Lines before the one containing "## Continuous Integration 🚦" are left out; that line and all after it, through the end of the records, must be transcribed exactly.

#### Pictures paired with source code:
◆ ◆ ◆ ◆ ◆

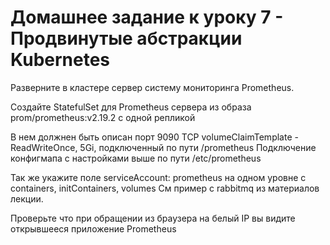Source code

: # Домашнее задание к уроку 7 - Продвинутые абстракции Kubernetes

Разверните в кластере сервер системy мониторинга Prometheus.

Создайте StatefulSet для Prometheus сервера из образа prom/prometheus:v2.19.2 с одной репликой

В нем должнен быть описан порт 9090 TCP volumeClaimTemplate - ReadWriteOnce, 5Gi, подключенный по пути /prometheus Подключение конфигмапа с настройками выше по пути /etc/prometheus

Так же укажите поле serviceAccount: prometheus на одном уровне с containers, initContainers, volumes См пример с rabbitmq из материалов лекции.

Проверьте что при обращении из браузера на белый IP вы видите открывшееся приложение Prometheus







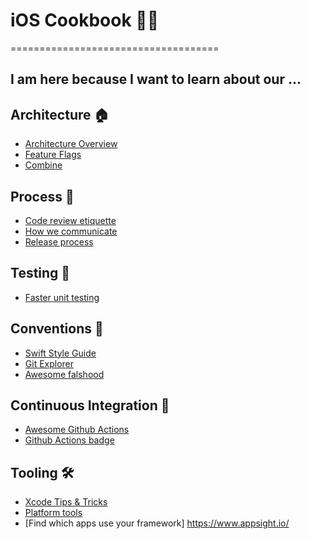 # iOS Cookbook 👩‍🍳
 ====================================
 
## I am here because I want to learn about our ...

## Architecture 🏠

* [Architecture Overview](./Technical-Documents/Architecture.md)
* [Feature Flags](./Technical-Documents/FeatureFlags.md)
* [Combine](https://www.apeth.com/UnderstandingCombine/toc.html?utm_campaign=iOS%2BDev%2BWeekly&utm_medium=email&utm_source=iOS%2BDev%2BWeekly%2BIssue%2B448)
## Process 🚓
* [Code review etiquette](../Etiquette/CODE_REVIEW.md)
* [How we communicate](./Communication/Communication.md)
* [Release process](./Technical-Documents/ReleaseProcess.md)

## Testing 🧪
* [Faster unit testing](https://medium.com/@hacknicity/how-to-switch-your-ios-app-and-scene-delegates-for-improved-testing-9746279378c3)

## Conventions 🍊
* [Swift Style Guide](./Style-guide)
* [Git Explorer](https://gitexplorer.com/)
* [Awesome falshood](https://github.com/kdeldycke/awesome-falsehood)

## Continuous Integration 🚦
* [Awesome Github Actions](https://github.com/sdras/awesome-actions/blob/master/README.md)
* [Github Actions badge](https://actions-badge.atrox.dev/)

## Tooling 🛠
* [Xcode Tips & Tricks](./Technical-Documents/XcodeTips.md)
* [Platform tools](https://github.com/babylonhealth/ios-playbook/blob/master/Cookbook/Technical-Documents/PlatformTools.md)
* [Find which apps use your framework] https://www.appsight.io/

◆ ◆ ◆ ◆ ◆

#### Exercise result:
## Continuous Integration 🚦
* [Awesome Github Actions](https://github.com/sdras/awesome-actions/blob/master/README.md)
* [Github Actions badge](https://actions-badge.atrox.dev/)

## Tooling 🛠
* [Xcode Tips & Tricks](./Technical-Documents/XcodeTips.md)
* [Platform tools](https://github.com/babylonhealth/ios-playbook/blob/master/Cookbook/Technical-Documents/PlatformTools.md)
* [Find which apps use your framework] https://www.appsight.io/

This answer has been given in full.